Salting appropriately takes a bit of experience, but salting enough is one of the most important skills you can learn in the kitchen. As described above, start slowly, and keep tasting. At some point, the flavours will just pop, without the food tasting like salt.
There are caveats to this. You should salt in stages, as you add ingredients to a dish. Otherwise you won’t be able to taste it properly. But be sparing. Cooking concentrates flavours. Finish salting right at the end, before serving.
Some common seasonings are salty on their own, and you should exercise the same care as you do with salt itself. Fish sauce (nuac mam), soy sauce, Worcestershire sauce, and Vegemite (okay, maybe not so common) are all intensely salty. Season accordingly.

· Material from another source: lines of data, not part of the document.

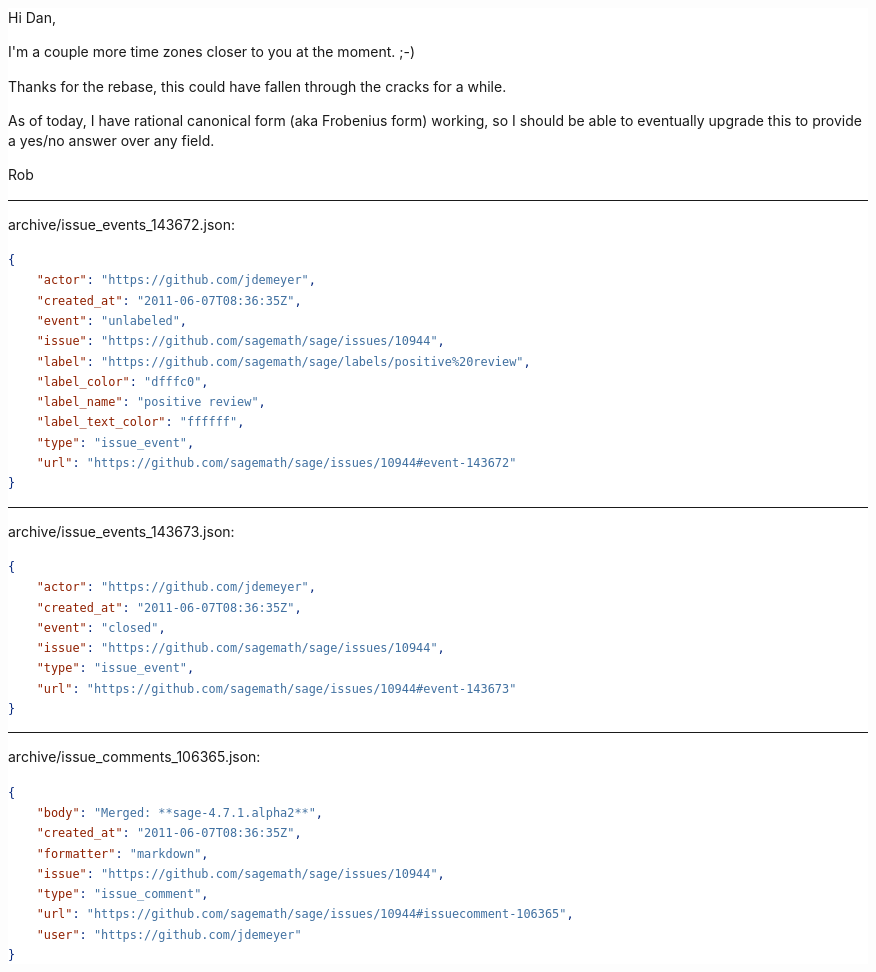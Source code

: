 Hi Dan,

I'm a couple more time zones closer to you at the moment.  ;-)

Thanks for the rebase, this could have fallen through the cracks for a while.

As of today, I have rational canonical form (aka Frobenius form) working, so I should be able to eventually upgrade this to provide a yes/no answer over any field.

Rob



---

archive/issue_events_143672.json:
```json
{
    "actor": "https://github.com/jdemeyer",
    "created_at": "2011-06-07T08:36:35Z",
    "event": "unlabeled",
    "issue": "https://github.com/sagemath/sage/issues/10944",
    "label": "https://github.com/sagemath/sage/labels/positive%20review",
    "label_color": "dfffc0",
    "label_name": "positive review",
    "label_text_color": "ffffff",
    "type": "issue_event",
    "url": "https://github.com/sagemath/sage/issues/10944#event-143672"
}
```



---

archive/issue_events_143673.json:
```json
{
    "actor": "https://github.com/jdemeyer",
    "created_at": "2011-06-07T08:36:35Z",
    "event": "closed",
    "issue": "https://github.com/sagemath/sage/issues/10944",
    "type": "issue_event",
    "url": "https://github.com/sagemath/sage/issues/10944#event-143673"
}
```



---

archive/issue_comments_106365.json:
```json
{
    "body": "Merged: **sage-4.7.1.alpha2**",
    "created_at": "2011-06-07T08:36:35Z",
    "formatter": "markdown",
    "issue": "https://github.com/sagemath/sage/issues/10944",
    "type": "issue_comment",
    "url": "https://github.com/sagemath/sage/issues/10944#issuecomment-106365",
    "user": "https://github.com/jdemeyer"
}
```
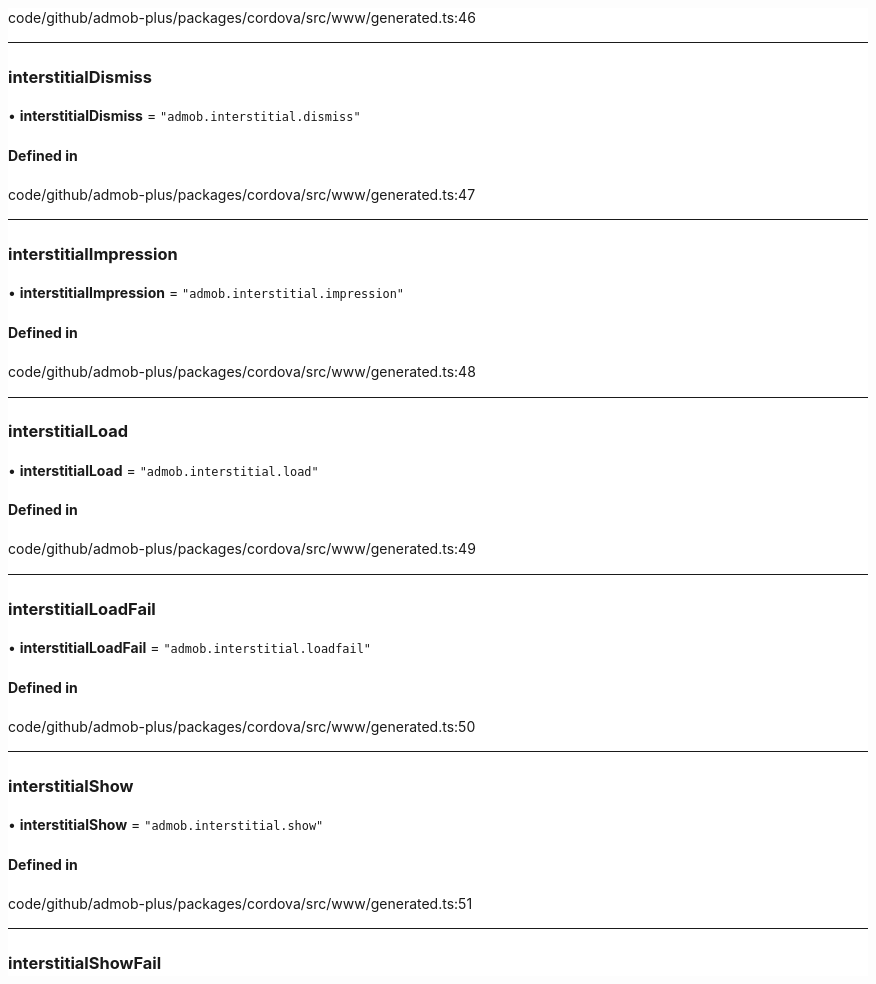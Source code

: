 code/github/admob-plus/packages/cordova/src/www/generated.ts:46

___

### interstitialDismiss

• **interstitialDismiss** = `"admob.interstitial.dismiss"`

#### Defined in

code/github/admob-plus/packages/cordova/src/www/generated.ts:47

___

### interstitialImpression

• **interstitialImpression** = `"admob.interstitial.impression"`

#### Defined in

code/github/admob-plus/packages/cordova/src/www/generated.ts:48

___

### interstitialLoad

• **interstitialLoad** = `"admob.interstitial.load"`

#### Defined in

code/github/admob-plus/packages/cordova/src/www/generated.ts:49

___

### interstitialLoadFail

• **interstitialLoadFail** = `"admob.interstitial.loadfail"`

#### Defined in

code/github/admob-plus/packages/cordova/src/www/generated.ts:50

___

### interstitialShow

• **interstitialShow** = `"admob.interstitial.show"`

#### Defined in

code/github/admob-plus/packages/cordova/src/www/generated.ts:51

___

### interstitialShowFail
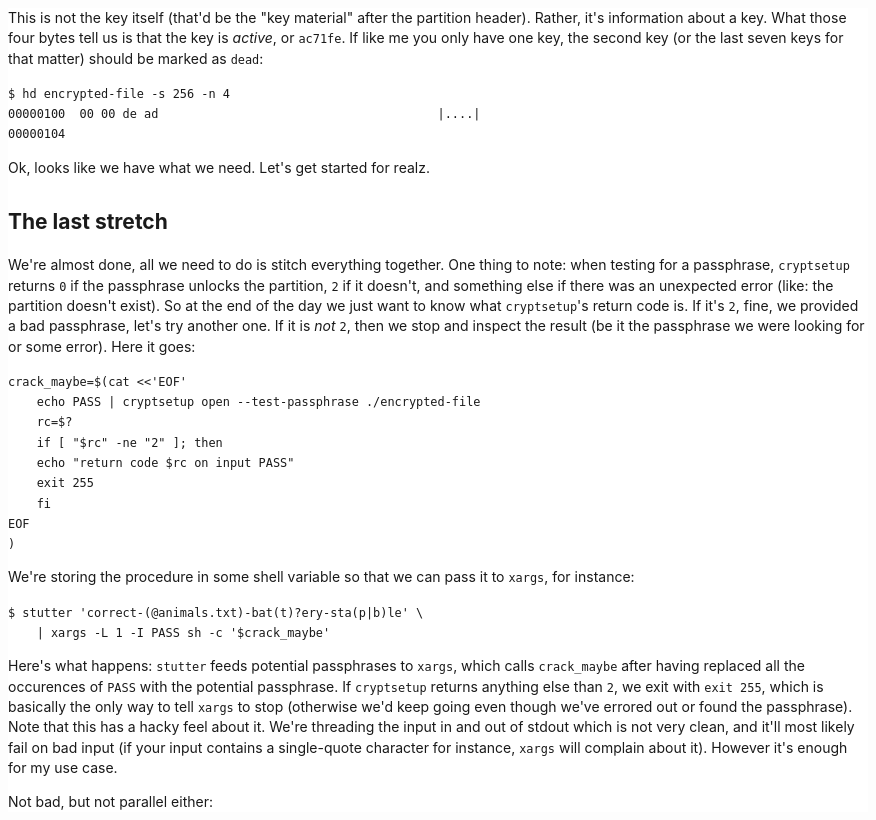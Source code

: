 This is not the key itself (that'd be the "key material" after the partition
header). Rather, it's information about a key. What those four bytes tell us is
that the key is *active*, or `ac71fe`. If like me you only have one key, the
second key (or the last seven keys for that matter) should be marked as `dead`:

``` shell
$ hd encrypted-file -s 256 -n 4
00000100  00 00 de ad                                       |....|
00000104
```

Ok, looks like we have what we need. Let's get started for realz.

## The last stretch

We're almost done, all we need to do is stitch everything together. One thing
to note: when testing for a passphrase, `cryptsetup` returns `0` if the
passphrase unlocks the partition, `2` if it doesn't, and something else if
there was an unexpected error (like: the partition doesn't exist). So at the
end of the day we just want to know what `cryptsetup`'s return code is. If it's
`2`, fine, we provided a bad passphrase, let's try another one. If it is _not_
`2`, then we stop and inspect the result (be it the passphrase we were looking
for or some error). Here it goes:

``` shell
crack_maybe=$(cat <<'EOF'
    echo PASS | cryptsetup open --test-passphrase ./encrypted-file
    rc=$?
    if [ "$rc" -ne "2" ]; then
    echo "return code $rc on input PASS"
    exit 255
    fi
EOF
)
```

We're storing the procedure in some shell variable so that we can pass it to
`xargs`, for instance:

``` shell
$ stutter 'correct-(@animals.txt)-bat(t)?ery-sta(p|b)le' \
    | xargs -L 1 -I PASS sh -c '$crack_maybe'
```

Here's what happens: `stutter` feeds potential passphrases to `xargs`, which
calls `crack_maybe` after having replaced all the occurences of `PASS` with the
potential passphrase. If `cryptsetup` returns anything else than `2`, we exit
with `exit 255`, which is basically the only way to tell `xargs` to stop
(otherwise we'd keep going even though we've errored out or found the
passphrase). Note that this has a hacky feel about it. We're threading the
input in and out of stdout which is not very clean, and it'll most likely fail
on bad input (if your input contains a single-quote character for instance,
`xargs` will complain about it). However it's enough for my use case.

Not bad, but not parallel either:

Potatoes — are like sponges for salt, and other seasoning. You will probably have to re-season food after you add potatoes, and again as they cook, since potatoes absorb so much salt. One of us (Matilde) notes that you can take advantage of this, if you oversalt something like a soup or stew. Bung in a potato, cook it a little longer, then get rid of the potato.
Meat — You (mostly) shouldn’t be eating raw meat of course (but see kitfoh!). Happily, there is a way around this. If you’re seasoning a ground meat dish, like meatballs, you can stick a little bit in the microwave and heat it to sizzling. Then, taste it for salt and other seasoning.